Mr Cameron began by suggesting that “the Human Rights Act has made the fight against crime harder”. But the examples he gave all concerned the incompetence of public authorities: the Parole Board decision to release on licence a convicted rapist who then committed murder; a police decision not to publicise photographs of wanted criminals because of their “right to privacy”; and the failure of the Home Office to deport foreign offenders. None of these decisions was required by the Human Rights Act.
The appropriate response is not to amend legislation, but to ensure officials are properly trained, informed and resourced. Human rights legislation does not require, or excuse, the weakness of the State in preventing, detecting and punishing crime. There is no incompatibility between believing that those suspected of crime should have a fair trial, and ensuring that if convicted they should be given severe sentences which deter others.
Then Mr Cameron turned his attention to his main concern: that “the Human Rights Act has a damaging impact on our ability to protect our society against terrorism” because of the judgment of the European Court of Human Rights in 1996 in the Chahal case. He explained, correctly, that the court ruled that this country was prohibited from deporting a foreign citizen who was a threat to our national security because we were seeking to remove him to a country in which there was a real risk that he might be tortured. Article 3 of the Convention prevents a State from balancing its own interests against the risk of ill-treatment because the prohibition on torture is absolute.

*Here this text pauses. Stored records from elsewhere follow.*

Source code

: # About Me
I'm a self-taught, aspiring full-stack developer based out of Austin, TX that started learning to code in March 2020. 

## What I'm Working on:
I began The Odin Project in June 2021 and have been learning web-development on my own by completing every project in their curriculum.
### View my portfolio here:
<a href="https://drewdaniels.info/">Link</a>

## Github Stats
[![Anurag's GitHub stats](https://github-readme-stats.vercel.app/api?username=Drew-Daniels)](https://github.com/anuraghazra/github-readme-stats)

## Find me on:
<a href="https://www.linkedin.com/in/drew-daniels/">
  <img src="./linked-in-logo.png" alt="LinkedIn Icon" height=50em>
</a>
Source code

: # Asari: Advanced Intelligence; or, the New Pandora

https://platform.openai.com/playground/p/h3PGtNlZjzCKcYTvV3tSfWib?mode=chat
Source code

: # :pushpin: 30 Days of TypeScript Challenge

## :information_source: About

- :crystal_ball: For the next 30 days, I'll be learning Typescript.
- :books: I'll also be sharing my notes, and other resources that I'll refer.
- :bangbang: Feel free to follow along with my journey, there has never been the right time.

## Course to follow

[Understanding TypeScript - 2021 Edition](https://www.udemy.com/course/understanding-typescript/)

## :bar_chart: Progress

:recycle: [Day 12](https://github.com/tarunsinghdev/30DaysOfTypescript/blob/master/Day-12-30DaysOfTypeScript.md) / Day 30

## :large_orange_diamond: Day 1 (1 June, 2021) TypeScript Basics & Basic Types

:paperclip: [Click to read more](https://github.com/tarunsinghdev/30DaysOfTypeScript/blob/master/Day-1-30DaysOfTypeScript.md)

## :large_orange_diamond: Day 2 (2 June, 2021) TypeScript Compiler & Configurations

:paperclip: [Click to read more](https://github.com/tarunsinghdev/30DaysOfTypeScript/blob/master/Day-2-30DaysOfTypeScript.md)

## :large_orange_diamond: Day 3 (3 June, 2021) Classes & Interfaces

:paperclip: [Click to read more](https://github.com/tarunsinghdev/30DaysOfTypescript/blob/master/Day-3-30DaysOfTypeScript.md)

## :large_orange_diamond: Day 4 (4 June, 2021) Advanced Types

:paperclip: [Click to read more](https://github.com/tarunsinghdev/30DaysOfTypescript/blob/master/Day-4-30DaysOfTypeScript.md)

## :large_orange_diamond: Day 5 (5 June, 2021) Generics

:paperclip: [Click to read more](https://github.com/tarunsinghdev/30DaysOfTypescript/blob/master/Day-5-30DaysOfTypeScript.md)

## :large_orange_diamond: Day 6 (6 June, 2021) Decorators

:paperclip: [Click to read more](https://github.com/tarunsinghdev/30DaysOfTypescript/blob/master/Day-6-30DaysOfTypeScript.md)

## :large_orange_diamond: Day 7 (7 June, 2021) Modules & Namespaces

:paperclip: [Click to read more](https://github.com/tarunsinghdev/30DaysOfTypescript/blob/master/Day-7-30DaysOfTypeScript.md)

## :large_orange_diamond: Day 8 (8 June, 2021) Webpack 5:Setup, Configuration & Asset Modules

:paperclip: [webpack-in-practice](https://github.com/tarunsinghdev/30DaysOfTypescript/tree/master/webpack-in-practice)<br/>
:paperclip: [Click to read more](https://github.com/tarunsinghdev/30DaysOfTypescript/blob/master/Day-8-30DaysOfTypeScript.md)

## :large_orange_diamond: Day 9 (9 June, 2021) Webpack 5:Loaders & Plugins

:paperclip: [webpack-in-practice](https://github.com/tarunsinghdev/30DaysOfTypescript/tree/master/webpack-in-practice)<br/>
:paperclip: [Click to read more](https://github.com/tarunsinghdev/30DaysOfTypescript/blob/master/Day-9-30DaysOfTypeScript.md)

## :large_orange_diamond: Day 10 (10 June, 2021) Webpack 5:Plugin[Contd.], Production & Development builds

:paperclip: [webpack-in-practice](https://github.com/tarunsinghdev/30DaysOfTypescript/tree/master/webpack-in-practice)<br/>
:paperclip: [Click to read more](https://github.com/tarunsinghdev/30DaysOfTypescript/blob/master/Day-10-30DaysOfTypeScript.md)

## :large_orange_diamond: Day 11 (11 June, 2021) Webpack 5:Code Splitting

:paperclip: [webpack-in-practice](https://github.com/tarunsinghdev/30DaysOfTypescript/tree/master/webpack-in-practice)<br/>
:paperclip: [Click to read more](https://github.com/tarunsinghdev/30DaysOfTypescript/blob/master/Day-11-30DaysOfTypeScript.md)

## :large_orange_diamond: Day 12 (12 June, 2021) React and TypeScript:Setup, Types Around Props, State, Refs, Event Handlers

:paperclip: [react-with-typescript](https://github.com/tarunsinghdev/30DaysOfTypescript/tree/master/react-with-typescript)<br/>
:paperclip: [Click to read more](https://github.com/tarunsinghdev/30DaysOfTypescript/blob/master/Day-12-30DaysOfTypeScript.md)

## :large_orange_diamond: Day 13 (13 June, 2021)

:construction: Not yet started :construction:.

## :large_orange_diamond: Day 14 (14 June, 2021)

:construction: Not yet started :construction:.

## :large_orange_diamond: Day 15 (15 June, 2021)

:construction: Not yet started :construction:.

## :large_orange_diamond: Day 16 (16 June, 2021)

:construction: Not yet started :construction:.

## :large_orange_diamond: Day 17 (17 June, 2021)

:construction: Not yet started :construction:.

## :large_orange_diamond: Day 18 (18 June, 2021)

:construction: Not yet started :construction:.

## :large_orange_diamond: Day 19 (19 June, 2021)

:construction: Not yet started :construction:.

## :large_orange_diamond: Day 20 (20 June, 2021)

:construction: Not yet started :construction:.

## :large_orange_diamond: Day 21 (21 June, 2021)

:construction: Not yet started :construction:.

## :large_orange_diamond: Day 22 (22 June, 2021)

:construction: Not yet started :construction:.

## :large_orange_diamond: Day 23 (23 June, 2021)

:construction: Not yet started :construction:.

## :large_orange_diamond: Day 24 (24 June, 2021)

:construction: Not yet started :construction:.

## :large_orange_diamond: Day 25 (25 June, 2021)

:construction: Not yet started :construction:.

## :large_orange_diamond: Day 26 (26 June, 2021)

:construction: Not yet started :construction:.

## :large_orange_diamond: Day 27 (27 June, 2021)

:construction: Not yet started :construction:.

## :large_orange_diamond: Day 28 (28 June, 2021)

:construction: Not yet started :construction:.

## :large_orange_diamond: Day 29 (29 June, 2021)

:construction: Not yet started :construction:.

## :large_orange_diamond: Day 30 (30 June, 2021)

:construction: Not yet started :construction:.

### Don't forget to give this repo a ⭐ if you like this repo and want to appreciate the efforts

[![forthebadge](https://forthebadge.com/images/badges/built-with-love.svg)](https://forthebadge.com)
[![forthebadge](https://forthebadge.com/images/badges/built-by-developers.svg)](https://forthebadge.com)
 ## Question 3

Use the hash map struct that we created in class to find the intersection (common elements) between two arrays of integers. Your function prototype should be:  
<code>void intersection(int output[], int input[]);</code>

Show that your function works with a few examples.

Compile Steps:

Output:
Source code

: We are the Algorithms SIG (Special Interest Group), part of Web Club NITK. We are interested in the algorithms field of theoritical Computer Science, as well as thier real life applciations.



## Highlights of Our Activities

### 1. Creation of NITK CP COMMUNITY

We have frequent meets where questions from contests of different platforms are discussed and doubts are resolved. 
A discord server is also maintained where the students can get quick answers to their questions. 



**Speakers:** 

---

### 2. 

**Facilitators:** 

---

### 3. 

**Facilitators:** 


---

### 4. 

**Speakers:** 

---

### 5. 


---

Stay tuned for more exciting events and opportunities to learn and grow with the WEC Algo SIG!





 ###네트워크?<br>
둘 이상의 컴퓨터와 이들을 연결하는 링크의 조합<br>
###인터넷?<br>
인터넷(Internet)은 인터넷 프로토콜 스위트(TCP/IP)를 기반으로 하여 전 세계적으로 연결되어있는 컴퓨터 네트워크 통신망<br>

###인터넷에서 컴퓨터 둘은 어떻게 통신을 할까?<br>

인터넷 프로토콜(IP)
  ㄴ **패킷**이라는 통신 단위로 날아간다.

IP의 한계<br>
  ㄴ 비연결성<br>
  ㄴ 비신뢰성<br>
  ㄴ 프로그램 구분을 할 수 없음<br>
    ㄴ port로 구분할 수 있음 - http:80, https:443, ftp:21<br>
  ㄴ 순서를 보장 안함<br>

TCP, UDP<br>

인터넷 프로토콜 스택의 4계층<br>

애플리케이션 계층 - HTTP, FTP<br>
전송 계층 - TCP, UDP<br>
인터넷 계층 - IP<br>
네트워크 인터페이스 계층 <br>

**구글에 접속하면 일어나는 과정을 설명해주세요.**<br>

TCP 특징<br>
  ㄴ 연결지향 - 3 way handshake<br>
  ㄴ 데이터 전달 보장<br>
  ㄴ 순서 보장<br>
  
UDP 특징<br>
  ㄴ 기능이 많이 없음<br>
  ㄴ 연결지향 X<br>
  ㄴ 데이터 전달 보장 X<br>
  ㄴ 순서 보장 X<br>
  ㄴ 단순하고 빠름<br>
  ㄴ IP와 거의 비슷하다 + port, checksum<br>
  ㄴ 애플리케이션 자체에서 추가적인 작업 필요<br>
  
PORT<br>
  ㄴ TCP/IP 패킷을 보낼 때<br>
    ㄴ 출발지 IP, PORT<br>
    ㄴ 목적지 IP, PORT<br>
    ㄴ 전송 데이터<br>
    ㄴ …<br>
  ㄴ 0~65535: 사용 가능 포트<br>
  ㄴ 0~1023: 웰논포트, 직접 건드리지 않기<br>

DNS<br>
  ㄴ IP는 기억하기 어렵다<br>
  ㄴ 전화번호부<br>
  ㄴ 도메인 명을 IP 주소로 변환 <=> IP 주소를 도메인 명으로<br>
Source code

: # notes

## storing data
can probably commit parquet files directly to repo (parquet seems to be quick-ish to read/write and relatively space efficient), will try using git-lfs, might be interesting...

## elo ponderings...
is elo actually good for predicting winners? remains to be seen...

It is the Chahal judgment that led the Government to detain without trial foreign nationals suspected of involvement in terrorism. In 2004 the House of Lords ruled that this policy was itself a breach of the Convention. Parliament then enacted, after limited debate, a system of control orders, the legality of which is now being considered in the courts. In the High Court, Mr Justice Sullivan has held that these control orders are unlawful because there was not a fair procedure and also because they are so severe that they amount to a deprivation of liberty in breach of Article 5 of the Convention. Those decisions provoked the criticisms by Mr Denham. Each of the judgments is under appeal to the Court of Appeal.
According to Mr Cameron, the solution to Chahal is a British Bill of Rights. No competent lawyer could have advised Mr Cameron on this analysis, and the proposed solution. There are at least four basic errors.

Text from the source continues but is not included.